Tuesday, March 15, 2011

Another lost idea

My sketchbook often becomes the resting place for all the ideas that roll around my head. For example, this image depicts a story that I originally thought of as a response to the AIDS crisis that was prevalent through the Nineteen Eighties and Nineties. I know for one, working at a gay bookstore through the early Nineties, gay men were not really looking for stories about living with AIDS. We always sold more porno than literature at the bookstore. Too many men were already living with HIV and preferred to come to the bookstore as a way to escape, not be reminded of their illness. By the late-Nineties mainstream publishers were beginning to recognize there was a gap in gay literature that was vaguely "AIDS-shaped" and began publishing books like Micheal Cunningham's A Home at the End of the World.
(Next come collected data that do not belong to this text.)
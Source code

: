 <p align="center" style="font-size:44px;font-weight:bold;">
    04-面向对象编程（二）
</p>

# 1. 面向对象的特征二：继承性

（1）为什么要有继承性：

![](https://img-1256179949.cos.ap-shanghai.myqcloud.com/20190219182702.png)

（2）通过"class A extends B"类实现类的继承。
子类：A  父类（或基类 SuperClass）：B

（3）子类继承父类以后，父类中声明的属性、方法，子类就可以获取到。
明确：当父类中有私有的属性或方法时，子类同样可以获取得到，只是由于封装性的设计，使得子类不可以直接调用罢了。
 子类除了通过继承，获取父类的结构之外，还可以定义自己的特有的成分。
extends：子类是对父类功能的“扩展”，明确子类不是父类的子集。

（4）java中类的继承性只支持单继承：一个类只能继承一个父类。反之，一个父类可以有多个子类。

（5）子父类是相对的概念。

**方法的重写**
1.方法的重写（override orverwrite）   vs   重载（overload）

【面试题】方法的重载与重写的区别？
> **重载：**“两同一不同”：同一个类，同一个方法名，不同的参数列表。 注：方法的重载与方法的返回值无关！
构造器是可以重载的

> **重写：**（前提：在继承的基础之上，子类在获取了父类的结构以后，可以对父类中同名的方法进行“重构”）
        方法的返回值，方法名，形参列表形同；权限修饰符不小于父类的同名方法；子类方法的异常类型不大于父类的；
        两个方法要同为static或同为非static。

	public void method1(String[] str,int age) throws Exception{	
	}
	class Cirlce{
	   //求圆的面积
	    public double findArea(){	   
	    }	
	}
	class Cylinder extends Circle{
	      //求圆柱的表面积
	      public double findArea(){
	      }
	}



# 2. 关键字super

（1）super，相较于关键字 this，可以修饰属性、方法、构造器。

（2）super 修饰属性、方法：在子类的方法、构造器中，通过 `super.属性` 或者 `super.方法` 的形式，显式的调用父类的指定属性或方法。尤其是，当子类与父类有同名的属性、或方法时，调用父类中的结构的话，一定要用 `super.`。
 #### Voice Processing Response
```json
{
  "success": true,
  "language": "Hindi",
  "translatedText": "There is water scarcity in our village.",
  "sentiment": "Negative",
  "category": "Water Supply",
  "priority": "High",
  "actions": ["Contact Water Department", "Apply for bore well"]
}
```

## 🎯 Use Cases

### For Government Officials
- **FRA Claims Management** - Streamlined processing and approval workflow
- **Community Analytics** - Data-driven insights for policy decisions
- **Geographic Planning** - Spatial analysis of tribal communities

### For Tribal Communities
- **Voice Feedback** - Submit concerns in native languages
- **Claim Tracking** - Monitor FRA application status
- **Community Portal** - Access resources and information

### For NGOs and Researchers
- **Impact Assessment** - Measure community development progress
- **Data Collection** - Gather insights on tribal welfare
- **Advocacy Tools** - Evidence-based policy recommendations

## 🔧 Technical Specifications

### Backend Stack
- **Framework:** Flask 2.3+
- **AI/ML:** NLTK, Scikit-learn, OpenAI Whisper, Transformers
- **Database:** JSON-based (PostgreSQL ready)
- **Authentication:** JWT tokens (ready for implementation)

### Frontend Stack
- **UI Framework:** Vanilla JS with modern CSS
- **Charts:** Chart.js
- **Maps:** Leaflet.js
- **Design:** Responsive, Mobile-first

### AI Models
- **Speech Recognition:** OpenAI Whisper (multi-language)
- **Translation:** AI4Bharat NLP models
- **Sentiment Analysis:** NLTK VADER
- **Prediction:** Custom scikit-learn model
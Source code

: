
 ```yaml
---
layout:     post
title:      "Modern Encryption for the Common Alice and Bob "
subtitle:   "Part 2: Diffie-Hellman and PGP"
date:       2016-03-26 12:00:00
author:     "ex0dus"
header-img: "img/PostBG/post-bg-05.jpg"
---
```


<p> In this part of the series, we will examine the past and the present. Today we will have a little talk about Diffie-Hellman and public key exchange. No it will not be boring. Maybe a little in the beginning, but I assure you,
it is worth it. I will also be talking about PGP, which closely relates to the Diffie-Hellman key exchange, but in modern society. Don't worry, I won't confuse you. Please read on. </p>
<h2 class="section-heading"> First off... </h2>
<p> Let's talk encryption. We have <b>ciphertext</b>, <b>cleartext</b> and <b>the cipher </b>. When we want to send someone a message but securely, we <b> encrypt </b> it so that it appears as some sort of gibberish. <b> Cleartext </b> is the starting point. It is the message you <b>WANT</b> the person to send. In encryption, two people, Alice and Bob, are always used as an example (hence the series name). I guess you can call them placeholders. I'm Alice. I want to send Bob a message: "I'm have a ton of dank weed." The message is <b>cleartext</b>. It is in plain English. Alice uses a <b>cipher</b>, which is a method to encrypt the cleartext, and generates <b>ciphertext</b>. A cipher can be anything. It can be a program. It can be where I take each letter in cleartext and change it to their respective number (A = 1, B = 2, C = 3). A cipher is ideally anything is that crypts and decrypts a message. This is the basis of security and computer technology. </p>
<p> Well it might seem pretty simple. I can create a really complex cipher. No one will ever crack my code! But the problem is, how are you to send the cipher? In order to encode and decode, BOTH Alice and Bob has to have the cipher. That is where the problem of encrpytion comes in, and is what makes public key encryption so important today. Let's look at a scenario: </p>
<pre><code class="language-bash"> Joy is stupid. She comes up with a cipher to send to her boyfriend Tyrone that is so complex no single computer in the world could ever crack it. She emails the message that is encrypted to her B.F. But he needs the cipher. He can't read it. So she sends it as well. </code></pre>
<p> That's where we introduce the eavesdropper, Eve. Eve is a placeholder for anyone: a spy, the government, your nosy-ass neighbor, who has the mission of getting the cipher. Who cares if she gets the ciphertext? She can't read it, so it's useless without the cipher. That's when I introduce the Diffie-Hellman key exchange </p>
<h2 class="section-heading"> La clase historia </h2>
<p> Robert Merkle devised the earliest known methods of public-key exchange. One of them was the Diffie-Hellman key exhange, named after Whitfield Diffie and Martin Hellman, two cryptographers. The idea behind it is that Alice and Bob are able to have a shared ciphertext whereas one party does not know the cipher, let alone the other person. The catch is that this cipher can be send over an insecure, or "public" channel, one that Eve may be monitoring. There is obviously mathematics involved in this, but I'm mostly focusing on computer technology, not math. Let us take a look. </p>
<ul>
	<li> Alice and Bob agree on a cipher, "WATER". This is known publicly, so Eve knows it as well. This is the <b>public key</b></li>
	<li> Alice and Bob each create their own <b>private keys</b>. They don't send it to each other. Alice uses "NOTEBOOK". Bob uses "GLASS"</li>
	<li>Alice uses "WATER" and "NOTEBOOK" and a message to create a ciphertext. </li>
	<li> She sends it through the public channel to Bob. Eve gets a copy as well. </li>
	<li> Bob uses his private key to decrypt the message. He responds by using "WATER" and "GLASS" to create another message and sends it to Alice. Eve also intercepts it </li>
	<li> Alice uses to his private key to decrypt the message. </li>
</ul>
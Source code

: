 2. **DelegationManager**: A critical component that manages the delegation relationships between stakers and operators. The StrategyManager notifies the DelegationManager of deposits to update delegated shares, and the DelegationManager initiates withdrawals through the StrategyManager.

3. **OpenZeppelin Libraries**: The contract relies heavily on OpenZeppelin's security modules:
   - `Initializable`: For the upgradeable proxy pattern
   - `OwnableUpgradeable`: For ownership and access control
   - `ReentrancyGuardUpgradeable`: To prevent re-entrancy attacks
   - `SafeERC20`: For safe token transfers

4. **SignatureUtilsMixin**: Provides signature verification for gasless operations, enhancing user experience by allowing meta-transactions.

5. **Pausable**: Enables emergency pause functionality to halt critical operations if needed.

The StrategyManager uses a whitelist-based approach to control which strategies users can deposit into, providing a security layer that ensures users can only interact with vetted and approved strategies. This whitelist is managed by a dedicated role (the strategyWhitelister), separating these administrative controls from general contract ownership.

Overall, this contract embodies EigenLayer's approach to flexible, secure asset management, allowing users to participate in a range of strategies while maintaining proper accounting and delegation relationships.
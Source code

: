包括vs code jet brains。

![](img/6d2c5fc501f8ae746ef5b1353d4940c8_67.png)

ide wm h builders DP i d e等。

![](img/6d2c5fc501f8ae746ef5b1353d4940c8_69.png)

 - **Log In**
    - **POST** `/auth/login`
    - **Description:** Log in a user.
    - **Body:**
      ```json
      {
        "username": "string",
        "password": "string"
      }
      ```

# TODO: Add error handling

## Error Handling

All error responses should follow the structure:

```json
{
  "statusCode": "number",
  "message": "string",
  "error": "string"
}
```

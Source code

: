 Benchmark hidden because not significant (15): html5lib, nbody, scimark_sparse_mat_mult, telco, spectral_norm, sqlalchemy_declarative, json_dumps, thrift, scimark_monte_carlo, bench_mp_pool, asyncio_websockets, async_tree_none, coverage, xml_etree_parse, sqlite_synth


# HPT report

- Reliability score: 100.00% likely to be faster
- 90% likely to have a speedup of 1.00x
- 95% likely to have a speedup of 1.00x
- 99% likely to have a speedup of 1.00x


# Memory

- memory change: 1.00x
Anyway, my story was going to be about a young drag queen who, before he dies, gives his trunk of dresses and scrapbooks to the volunteer who befriends him in the hospice where he's attempting to recover. She is naive and is emerging herself as a whole person, into a world where the consequences of your actions determine what happens to you. In the process of the story she would meet an older man who she has sex with and then has to become a single mother because she does not want to marry. Year's later her son discovers the trunk in the attic and asks her about it. She then discovers her own son has an affinity for cross-dressing.

I have to admit, I didn't take the scenario very seriously. It is overly sentimental and dramatic without really tying the relationships together, save the memory trunk. For me, I was more interested in the drag queen who dies than the young woman who seemed to me wanting to take over the story. I knew it wouldn't go anywhere, but it is still here as an image in my sketchbook, just in case I change my mind and attempt to turn it into something more than just an idea.


  1. I like the sketch and the story idea, but its time is probably past.

  2. Well, there is no time limit on story telling. I'm just not as interested in its possibilities now as I once was.